* [Stored data]
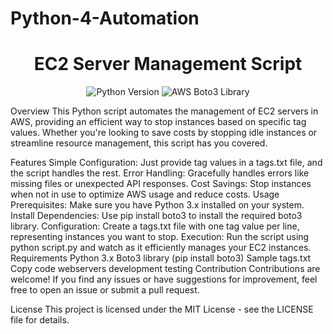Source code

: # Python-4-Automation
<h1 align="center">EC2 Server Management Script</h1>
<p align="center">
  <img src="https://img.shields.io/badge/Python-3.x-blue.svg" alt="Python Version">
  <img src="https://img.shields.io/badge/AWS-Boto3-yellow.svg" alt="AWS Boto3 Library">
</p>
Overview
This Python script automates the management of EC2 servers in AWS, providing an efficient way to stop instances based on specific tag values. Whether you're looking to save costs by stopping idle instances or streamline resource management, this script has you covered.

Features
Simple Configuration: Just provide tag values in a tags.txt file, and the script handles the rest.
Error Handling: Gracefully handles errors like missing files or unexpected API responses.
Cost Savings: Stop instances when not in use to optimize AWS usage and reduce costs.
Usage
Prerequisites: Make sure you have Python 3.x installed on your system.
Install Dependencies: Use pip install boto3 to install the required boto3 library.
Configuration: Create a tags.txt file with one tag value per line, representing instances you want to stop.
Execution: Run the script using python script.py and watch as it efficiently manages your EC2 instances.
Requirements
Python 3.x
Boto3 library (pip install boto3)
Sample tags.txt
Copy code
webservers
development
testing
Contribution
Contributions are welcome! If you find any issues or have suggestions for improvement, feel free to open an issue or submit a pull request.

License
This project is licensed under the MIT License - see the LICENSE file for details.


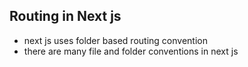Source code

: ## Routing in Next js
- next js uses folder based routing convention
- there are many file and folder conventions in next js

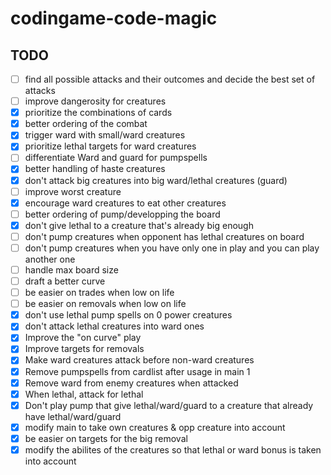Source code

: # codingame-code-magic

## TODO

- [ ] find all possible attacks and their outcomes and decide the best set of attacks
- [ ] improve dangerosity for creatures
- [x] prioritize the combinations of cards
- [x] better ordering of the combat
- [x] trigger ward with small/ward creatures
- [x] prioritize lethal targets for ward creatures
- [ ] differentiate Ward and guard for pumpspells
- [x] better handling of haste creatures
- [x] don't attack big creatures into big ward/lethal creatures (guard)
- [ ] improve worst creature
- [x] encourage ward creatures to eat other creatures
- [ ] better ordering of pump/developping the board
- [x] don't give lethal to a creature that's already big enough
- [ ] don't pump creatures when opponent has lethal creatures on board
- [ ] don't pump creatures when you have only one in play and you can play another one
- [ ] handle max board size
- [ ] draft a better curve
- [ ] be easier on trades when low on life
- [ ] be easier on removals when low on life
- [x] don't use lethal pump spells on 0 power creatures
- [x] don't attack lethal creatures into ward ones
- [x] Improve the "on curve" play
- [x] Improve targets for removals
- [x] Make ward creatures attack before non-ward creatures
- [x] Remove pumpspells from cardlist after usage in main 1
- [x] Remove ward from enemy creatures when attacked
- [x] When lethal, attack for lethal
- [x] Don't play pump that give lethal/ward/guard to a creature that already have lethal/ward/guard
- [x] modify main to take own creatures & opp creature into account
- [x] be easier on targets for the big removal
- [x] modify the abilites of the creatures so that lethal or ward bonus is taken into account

--

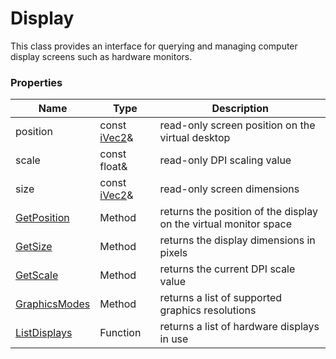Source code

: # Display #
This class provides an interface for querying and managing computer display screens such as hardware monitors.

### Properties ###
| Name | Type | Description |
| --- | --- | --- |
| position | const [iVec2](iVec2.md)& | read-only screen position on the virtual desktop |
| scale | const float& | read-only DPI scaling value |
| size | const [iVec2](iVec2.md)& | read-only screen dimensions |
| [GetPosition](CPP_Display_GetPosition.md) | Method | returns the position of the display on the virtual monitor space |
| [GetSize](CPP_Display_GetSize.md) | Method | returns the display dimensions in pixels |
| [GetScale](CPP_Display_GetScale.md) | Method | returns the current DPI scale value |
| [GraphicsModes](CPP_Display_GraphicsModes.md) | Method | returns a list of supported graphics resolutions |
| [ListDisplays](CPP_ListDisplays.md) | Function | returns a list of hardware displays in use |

* [Your instructions]
Word for word, restate the lines above from the line containing "- [ ] differentiate" through the line containing "- [ ] be easier on removals when low on life", with both included and nothing else.

* [The completed task]
- [ ] differentiate Ward and guard for pumpspells
- [x] better handling of haste creatures
- [x] don't attack big creatures into big ward/lethal creatures (guard)
- [ ] improve worst creature
- [x] encourage ward creatures to eat other creatures
- [ ] better ordering of pump/developping the board
- [x] don't give lethal to a creature that's already big enough
- [ ] don't pump creatures when opponent has lethal creatures on board
- [ ] don't pump creatures when you have only one in play and you can play another one
- [ ] handle max board size
- [ ] draft a better curve
- [ ] be easier on trades when low on life
- [ ] be easier on removals when low on life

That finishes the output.